Monday, February 18, 2013

Presumptuous Reviewer, Noble Critic


“I was often accused of writing about everything but the movie,” film critic Pauline Kael answered in Afterglow. Although stubbornly opinionated, even presumptuous in her writing, Kael as a critic revealed greater truths of American culture through film reviews.
Popular film was her medium of criticism when she began writing for the sophisticated New Yorker in 1967. She embraced the pop appeal of movies, how energy flows out of them. She noted good directors, such as Altman with Nashville, use pop as a vehicle for art.

The magazine’s editor, William Shawn, noticed the average age of readers significantly lowering after Kael joined. It was her receptiveness that lead to her popularity her as a critic. Kael enjoyed big box office hits such as Jawsthe Matrix, and E.T, yet she dubbed The Sound of Music as “The Sound of Money.”

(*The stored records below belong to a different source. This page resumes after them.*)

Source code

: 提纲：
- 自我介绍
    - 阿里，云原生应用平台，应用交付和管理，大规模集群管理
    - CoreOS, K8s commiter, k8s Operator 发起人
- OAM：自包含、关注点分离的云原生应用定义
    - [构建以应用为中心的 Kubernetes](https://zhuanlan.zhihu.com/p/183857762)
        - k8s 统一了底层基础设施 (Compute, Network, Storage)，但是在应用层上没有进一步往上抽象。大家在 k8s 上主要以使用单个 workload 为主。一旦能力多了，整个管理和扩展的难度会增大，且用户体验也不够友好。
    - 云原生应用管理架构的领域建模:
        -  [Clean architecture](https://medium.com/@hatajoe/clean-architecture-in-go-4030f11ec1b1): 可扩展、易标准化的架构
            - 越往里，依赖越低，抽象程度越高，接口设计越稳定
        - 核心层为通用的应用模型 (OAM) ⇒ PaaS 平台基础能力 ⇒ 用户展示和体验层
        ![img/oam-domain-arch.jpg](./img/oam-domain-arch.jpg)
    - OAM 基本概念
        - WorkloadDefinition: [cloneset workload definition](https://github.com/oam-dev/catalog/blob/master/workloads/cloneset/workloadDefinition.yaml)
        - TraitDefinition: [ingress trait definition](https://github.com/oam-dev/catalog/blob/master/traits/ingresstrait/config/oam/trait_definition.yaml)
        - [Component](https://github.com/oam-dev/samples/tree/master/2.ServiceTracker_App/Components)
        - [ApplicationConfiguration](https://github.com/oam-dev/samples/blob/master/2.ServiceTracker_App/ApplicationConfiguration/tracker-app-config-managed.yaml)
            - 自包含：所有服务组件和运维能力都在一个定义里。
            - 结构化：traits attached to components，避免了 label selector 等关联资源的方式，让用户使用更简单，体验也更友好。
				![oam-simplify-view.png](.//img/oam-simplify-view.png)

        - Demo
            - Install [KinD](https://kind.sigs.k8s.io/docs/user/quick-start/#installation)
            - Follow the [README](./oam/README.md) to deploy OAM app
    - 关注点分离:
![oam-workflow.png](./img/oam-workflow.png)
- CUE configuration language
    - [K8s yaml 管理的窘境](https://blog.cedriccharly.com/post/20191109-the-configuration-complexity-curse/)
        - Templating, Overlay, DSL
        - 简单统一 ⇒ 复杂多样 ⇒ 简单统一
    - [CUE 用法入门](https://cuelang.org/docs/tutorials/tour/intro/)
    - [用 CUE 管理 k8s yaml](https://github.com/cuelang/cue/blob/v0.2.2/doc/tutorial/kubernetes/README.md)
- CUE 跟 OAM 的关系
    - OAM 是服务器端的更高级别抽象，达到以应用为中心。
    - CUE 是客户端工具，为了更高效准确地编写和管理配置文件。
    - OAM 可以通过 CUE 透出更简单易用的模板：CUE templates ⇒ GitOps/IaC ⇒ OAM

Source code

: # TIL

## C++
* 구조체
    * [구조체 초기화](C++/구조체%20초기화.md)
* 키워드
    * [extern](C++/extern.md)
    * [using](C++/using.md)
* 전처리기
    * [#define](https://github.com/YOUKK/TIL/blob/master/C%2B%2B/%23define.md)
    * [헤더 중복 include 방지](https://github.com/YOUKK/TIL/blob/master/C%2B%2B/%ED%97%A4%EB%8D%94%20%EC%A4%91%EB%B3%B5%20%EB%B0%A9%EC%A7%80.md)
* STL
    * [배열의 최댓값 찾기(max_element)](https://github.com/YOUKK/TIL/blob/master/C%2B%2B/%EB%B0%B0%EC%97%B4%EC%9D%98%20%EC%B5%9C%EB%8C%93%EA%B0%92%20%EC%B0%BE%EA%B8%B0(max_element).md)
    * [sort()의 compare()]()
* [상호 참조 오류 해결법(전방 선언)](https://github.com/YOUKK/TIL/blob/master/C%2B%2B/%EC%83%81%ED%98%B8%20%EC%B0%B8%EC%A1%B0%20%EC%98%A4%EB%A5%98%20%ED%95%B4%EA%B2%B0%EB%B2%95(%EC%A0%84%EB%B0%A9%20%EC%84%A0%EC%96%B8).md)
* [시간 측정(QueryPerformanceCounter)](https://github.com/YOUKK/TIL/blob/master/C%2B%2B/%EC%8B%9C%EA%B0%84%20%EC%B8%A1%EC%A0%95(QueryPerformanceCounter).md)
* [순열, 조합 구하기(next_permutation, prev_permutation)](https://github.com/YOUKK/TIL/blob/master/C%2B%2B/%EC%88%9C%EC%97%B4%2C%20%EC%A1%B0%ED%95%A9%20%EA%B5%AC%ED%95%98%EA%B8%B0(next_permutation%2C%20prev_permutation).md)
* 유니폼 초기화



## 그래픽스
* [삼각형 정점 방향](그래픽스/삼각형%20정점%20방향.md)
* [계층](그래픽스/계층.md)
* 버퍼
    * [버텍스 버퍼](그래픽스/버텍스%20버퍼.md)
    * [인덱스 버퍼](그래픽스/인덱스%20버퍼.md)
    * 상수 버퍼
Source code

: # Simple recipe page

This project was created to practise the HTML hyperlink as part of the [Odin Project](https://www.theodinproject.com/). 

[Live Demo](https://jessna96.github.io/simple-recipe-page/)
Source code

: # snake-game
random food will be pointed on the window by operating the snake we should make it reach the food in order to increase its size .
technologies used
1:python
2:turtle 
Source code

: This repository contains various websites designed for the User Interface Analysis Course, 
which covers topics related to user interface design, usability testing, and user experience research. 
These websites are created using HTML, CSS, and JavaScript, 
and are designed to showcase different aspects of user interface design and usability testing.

She criticized Hiroshima Mon Amour, and its reception, that the intellectual audience found “wish fulfillment in the form of cheap and easy congratulation on their sensitivities and their liberalism.” Juxtaposed to E.T.,she described the viewing experience with a “lightness of soul.”

Yet her writings has not been met without criticisms. Renata Adler in House Critic denounced Kael’s writing as overbearing, and her mannerisms as overused. Despite attacking Kael for losing vitality after the ‘60s, even Adler emphasized “Whatever else you may think about her work, [...] she certainly does know about movies.”

Kael aimed to write film reviews as accessible and reliable. Kael consciously tried to write the way people talked about a movie when leaving the theater. Ken Tucker’s article on Salon.com cited Kael saying “the reader is in on my thought processes.”

She did not automatically praise art films because of its moral appeal, and she did not immediately oppose Hollywood films as a commercial product. Likewise, she wrote “I didn’t want to write academic English in an attempt to elevate movies, because I think that actually lowers them.”

Ken Tucker noted Kael asserted her opinion in spite of her editors, “the sort of critical independence Kael maintains is increasingly rare.” Kael wrote acerbic lines of talented actors, such as Paul Schrader in Taxi Driver  liking “the idea of prostituting himself better than he likes making movies.”

It was Kael’s receptiveness paired with her stubbornness that led to her everlasting influence. When a critic takes his or her medium seriously is when the critic is taken seriously.